Estava prevista uma conferência de imprensa que o Governo chinês impediu e em vez disso, saiu um breve comunicado de Liu Xia, agradecendo aos membros do comité Nobel e reivindicando a libertação do marido, um crítico literário de 54 anos que há mais de duas décadas luta pela transição pacífica para a democracia na China.

Entretanto as autoridades chinesas montaram um perímetro de segurança em Jinzhou, a localidade a cerca de 500 quilómetros de Pequim que alberga a prisão onde Liu Xiaobo se encontra detido desde o fim de 2008, cumprindo uma pena de 11 anos por subversão. Todos os acessos àquela zona foram bloqueados. Um grupo de jornalistas de Hong-Kong, que estava no local, foi detido e forçado a abandonar a cidade, adianta o Público.

Vários intelectuais e amigos do casal foram contactados pela polícia depois do anúncio do prémio Nobel: alguns activistas políticos, como os advogados Pu Zhiqiang e Jiang Tyaniong, foram impedidos de abandonar as suas casas.

Também as instalações do Instituto Aizhixing, onde se reúnem os membros de um grupo de defesa dos direitos dos homossexuais foram encerradas. “O Governo não estava preparado para lidar com esta notícia. Estão nervosos, com medo e a agir de forma caótica”, comentou Pu Zhiqiang à agência Associated Press.
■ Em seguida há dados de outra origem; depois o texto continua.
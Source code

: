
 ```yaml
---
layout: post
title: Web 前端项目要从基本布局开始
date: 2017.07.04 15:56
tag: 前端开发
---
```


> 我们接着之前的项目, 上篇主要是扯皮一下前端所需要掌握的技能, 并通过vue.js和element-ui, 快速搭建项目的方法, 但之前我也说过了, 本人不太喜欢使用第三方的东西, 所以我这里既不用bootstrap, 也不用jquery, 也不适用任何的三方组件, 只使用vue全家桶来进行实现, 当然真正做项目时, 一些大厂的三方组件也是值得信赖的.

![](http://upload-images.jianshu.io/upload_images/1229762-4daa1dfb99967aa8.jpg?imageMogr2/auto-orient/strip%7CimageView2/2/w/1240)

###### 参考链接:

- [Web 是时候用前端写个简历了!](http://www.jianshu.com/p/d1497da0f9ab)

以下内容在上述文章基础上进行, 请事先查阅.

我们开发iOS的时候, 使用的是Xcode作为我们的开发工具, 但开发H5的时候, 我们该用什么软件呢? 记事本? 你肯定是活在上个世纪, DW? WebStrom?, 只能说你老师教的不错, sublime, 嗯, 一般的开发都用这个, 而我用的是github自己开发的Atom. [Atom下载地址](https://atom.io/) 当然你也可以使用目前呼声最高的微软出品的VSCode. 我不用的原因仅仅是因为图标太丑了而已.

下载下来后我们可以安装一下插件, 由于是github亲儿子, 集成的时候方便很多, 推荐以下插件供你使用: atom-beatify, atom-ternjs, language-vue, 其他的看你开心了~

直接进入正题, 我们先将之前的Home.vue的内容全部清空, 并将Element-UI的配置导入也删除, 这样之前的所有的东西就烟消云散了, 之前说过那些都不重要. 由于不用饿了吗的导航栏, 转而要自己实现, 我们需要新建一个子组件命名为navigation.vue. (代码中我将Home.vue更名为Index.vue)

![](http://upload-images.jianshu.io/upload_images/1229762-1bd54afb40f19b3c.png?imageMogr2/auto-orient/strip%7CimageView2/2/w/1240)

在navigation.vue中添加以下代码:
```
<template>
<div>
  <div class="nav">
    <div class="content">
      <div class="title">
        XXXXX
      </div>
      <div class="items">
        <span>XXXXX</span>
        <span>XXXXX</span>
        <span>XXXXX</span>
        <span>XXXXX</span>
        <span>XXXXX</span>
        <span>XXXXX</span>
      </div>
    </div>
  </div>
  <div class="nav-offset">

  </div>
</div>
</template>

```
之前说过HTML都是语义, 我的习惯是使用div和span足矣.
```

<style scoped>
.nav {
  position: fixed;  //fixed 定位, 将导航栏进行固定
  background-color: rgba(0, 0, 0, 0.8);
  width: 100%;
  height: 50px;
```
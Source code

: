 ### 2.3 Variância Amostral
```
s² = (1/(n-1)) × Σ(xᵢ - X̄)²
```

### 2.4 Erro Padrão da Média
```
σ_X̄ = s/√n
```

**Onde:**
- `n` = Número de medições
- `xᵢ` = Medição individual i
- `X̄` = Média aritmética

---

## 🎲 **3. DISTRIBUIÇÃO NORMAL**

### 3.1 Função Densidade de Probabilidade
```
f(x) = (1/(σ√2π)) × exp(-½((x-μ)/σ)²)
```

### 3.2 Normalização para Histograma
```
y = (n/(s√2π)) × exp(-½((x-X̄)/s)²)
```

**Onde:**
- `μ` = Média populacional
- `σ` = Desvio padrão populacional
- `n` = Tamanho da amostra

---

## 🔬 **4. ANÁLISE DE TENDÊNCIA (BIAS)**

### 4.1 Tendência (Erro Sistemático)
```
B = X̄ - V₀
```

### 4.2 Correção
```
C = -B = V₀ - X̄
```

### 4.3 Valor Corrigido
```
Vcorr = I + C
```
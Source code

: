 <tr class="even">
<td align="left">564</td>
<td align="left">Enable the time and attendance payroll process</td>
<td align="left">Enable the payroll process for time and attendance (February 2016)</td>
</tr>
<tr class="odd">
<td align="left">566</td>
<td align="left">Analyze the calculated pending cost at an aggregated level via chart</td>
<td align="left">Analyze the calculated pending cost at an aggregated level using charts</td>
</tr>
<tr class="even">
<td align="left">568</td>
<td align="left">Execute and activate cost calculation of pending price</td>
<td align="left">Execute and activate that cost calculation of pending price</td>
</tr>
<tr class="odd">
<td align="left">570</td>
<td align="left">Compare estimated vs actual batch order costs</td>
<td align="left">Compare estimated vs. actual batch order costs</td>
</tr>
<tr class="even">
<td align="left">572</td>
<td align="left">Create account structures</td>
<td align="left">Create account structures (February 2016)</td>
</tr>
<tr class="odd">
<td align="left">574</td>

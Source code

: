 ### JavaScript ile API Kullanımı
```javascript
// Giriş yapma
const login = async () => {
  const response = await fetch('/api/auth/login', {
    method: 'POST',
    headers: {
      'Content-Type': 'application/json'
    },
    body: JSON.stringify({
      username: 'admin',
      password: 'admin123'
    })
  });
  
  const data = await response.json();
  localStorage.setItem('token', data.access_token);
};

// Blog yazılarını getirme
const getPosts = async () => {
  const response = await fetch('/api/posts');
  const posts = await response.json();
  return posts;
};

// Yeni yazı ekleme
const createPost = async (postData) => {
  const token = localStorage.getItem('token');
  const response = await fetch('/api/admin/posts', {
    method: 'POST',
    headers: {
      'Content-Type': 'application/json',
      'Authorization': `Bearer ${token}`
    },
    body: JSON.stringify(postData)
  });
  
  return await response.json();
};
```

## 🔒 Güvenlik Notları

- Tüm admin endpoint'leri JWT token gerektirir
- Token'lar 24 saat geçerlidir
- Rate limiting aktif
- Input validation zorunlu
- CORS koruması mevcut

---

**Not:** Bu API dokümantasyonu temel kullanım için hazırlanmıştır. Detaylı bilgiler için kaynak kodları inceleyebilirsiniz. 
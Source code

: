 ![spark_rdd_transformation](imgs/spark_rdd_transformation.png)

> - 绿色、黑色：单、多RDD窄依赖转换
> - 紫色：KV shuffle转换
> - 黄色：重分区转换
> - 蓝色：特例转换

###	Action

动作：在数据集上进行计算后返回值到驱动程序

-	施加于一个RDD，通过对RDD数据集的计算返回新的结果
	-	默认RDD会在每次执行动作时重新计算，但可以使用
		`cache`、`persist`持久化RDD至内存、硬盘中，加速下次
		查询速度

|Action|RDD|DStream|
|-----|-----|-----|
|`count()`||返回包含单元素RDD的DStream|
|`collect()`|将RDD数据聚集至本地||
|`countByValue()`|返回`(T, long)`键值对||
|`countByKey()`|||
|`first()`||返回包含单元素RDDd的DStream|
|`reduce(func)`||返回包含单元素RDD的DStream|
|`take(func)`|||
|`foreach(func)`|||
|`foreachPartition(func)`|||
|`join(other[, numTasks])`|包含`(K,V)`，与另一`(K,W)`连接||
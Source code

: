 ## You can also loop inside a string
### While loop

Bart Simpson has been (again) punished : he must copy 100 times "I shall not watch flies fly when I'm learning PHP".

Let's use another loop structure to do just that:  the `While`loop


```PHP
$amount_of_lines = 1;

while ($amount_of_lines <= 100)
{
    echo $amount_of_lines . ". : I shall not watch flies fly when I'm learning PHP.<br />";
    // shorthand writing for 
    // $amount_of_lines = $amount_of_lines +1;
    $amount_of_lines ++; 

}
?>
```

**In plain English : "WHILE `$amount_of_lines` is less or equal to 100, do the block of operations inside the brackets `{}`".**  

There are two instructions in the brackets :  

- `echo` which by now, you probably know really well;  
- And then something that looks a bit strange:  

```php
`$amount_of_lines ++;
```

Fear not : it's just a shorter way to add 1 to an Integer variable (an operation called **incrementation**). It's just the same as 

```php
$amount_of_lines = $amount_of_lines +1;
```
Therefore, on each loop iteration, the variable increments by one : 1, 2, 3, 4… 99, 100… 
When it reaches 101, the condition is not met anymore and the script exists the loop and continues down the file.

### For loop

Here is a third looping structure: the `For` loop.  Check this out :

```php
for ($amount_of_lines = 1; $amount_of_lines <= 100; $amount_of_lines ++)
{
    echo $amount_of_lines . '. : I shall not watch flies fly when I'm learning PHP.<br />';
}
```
Segundo adianta o Público, as autoridades chinesas reagiram rapidamente à atribuição do Nobel da Paz a Liu Xiaobo, impedindo quase de imediato o acesso à informação por via electrónica: o seu nome, bem como as palavras-chave “Nobel”, “Academia Sueca” e “Paz”, desapareceram do ciberespaço. Os websites usados por bloggers e as redes sociais como o Facebook, Twitter ou o YouTube foram bloqueados, assim como os cartões SIM dos telemóveis cujas mensagens incluíssem a referência a Liu Xiaobo.

Dezenas de pessoas detidas por festejarem Nobel da Paz

As autoridades chinesas detiveram na sexta-feira passada dezenas de pessoas que por toda a China celebravam a atribuição do Nobel da Paz ao dissidente Liu Xiaobo, segundo fontes ligadas à defesa dos Direitos Humanos.

Pequim, Xangai (leste) e Jinan (norte) foram algumas das cidades onde se verificaram detenções, segundo uma organização de defesa dos direitos humanos e um advogado citados pela agência AFP.

"Na noite passada, pessoas foram levadas pela polícia. Eles (o Governo) não quer que as pessoas se juntem e celebrem", disse Teng Biao, um advogado militante dos direitos humanos.